A parser is a software component that sits between the application and XML files. Its goal is to shield the developer from the intricacies of the XML syntax.
Parsers are confusing because they have received a lot of publicity: There are dozens of parsers freely available on the Internet. When Microsoft shipped Internet Explorer 4.0 as the first browser with XML support, they really meant they had bundled two XML parsers with it.
Yet, if you ask for a demo of a parser, you won't see much. The parser is a low-level tool that is almost invisible to everybody but programmers. The confusion arises because the tool that has so much visibility in the marketplace turns out to be a very low-level library.
Why do you need parsers? Imagine you are given an XML file with product descriptions, including prices. Your job is to write an application to convert the prices from dollars to euros.
It looks like a simple assignment: Loop through the price list and multiply each price by the exchange rate. How long would that take? A quarter of a day's work, including tests.
Yet, remember the prices are in an XML file. To loop through the prices means to read and interpret the XML syntax. It doesn't look difficultbasically, elements are in angle brackets. Let's say the quarter-of-a-day assignment is now a one-day assignment.
Do you remember entities? The XML syntax is not just about angle brackets. There might be entities in the price list. Therefore, the application must read and interpret the DTD to be able to resolve entities. While it's reading the DTD, it might as well read element definitions and validate the document.
» For more information on how the DTD influences the document, see the section "Standalone Documents" in Chapter 4.
What about other XML features: character encodings, namespaces, parameter entities? And did you consider errors? How does your software recover from a missing closing tag?
The XML syntax is simple. Yet it's an extensible syntax so XML applications have to be ready to cope with many options. As it turns out, writing a software library to decode XML files is a one-month assignment. If you were to write such a library, after one month, you would have written your own parser.
Is it productive to spend one month writing a parser library when you need only a quarter of a day's work to process the data? Of course not. It is more sensible to download a parser from the Internet or use one that ships with your favorite development tool.
Admittedly, this example is oversimplified, but it illustrates the definition of a parser: an off-the-shelf component that isolates programmers from the specifics of the XML syntax.
If you are not convinced yet or if you would rather write your own XML parser, consider this: No programmer in his or her right mind (except those working for Oracle, Sybase, Informix, and the like) would write low-level database drivers. It makes more sense to use the drivers that ship with the database.
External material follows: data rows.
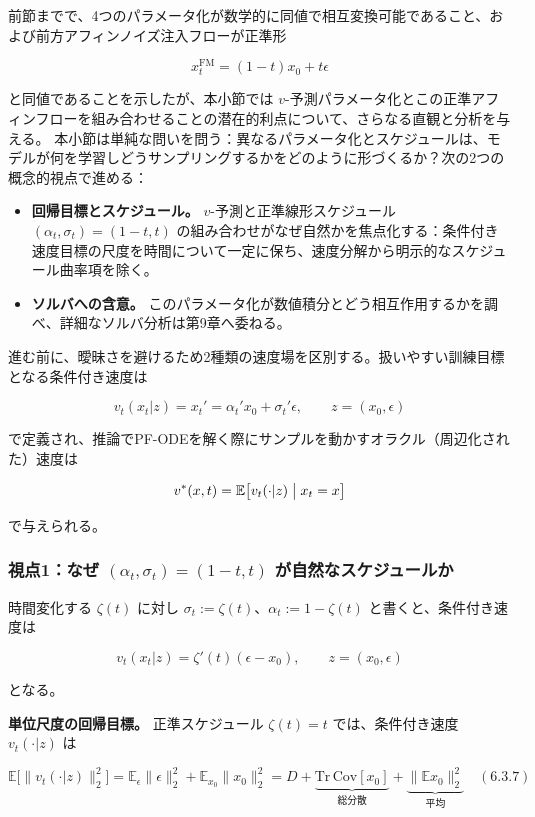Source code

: 前節までで、4つのパラメータ化が数学的に同値で相互変換可能であること、および前方アフィンノイズ注入フローが正準形

\[
x_t^{\mathrm{FM}}=(1-t)x_0+t\epsilon
\]


と同値であることを示したが、本小節では $v$-予測パラメータ化とこの正準アフィンフローを組み合わせることの潜在的利点について、さらなる直観と分析を与える。
本小節は単純な問いを問う：異なるパラメータ化とスケジュールは、モデルが何を学習しどうサンプリングするかをどのように形づくるか？次の2つの概念的視点で進める：

\begin{itemize}
\item \textbf{回帰目標とスケジュール。} $v$-予測と正準線形スケジュール $(\alpha_t,\sigma_t)=(1-t,t)$ の組み合わせがなぜ自然かを焦点化する：条件付き速度目標の尺度を時間について一定に保ち、速度分解から明示的なスケジュール曲率項を除く。
\item \textbf{ソルバへの含意。} このパラメータ化が数値積分とどう相互作用するかを調べ、詳細なソルバ分析は第9章へ委ねる。
\end{itemize}


進む前に、曖昧さを避けるため2種類の速度場を区別する。扱いやすい訓練目標となる条件付き速度は

\[
v_t(x_t|z)=x_t'=\alpha_t'x_0+\sigma_t'\epsilon,\qquad z=(x_0,\epsilon)
\]


で定義され、推論でPF-ODEを解く際にサンプルを動かすオラクル（周辺化された）速度は

\[
v^*(x,t)=\mathbb{E}\bigl[v_t(\cdot|z)\bigm|x_t=x\bigr]
\]


で与えられる。

\subsubsection*{視点1：なぜ $(\alpha_t,\sigma_t)=(1-t,t)$ が自然なスケジュールか}


時間変化する $\zeta(t)$ に対し $\sigma_t:=\zeta(t)$、$\alpha_t:=1-\zeta(t)$ と書くと、条件付き速度は

\[
v_t(x_t|z)=\zeta'(t)(\epsilon-x_0),\qquad z=(x_0,\epsilon)
\]


となる。

\textbf{単位尺度の回帰目標。} 正準スケジュール $\zeta(t)=t$ では、条件付き速度 $v_t(\cdot|z)$ は

\[
\mathbb{E}\bigl[\|v_t(\cdot|z)\|_2^2\bigr]=\mathbb{E}_\epsilon\|\epsilon\|_2^2+\mathbb{E}_{x_0}\|x_0\|_2^2=D+\underbrace{\mathrm{Tr}\,\mathrm{Cov}[x_0]}_{\text{総分散}}+\underbrace{\|\mathbb{E}x_0\|_2^2}_{\text{平均}} \quad (6.3.7)
\]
Likewise, no programmer should spend time decoding XML filesit makes more sense to turn to existing parsers.
The word parser comes from compilers. In a compiler, a parser is the module that reads and interprets the source code.
In a compiler, the parser creates a parse tree, which is an in-memory representation of the source code.
The second half of the compiler, known as the backend, uses parse trees to generate object files (compiled modules).
Validating and Nonvalidating Parsers
You will remember that XML documents can be either well formed or valid. Well-formed documents respect the syntactic rules. Valid documents not only respect the syntactic rules but also conform to a structure as described in a DTD or a schema.
Likewise, there are validating and nonvalidating parsers. Both parsers enforce syntactic rules but only validating parsers know how to validate documents against their DTDs or schemas.
Lest there be any confusion, there is no direct mapping between well-formed and nonvalidating parsers. Nonvalidating parsers can read valid documents (that is, a document with a DTD or a schema) but they won't validate them. To a nonvalidating parser, every document is a well-formed document.
Similarly, some validating parsers accept well-formed documents (others consider it an error not to have a DTD or a schema). Of course, when working on well-formed documents, they behave like nonvalidating parsers.
As a programmer, you will like the combination of validating parsers and valid documents. The parser catches most of the structural errors for you. And you don't have to write a single line of code to benefit from the service: The parser figures it out by reading the DTD or the schema. In short, it means less work for you.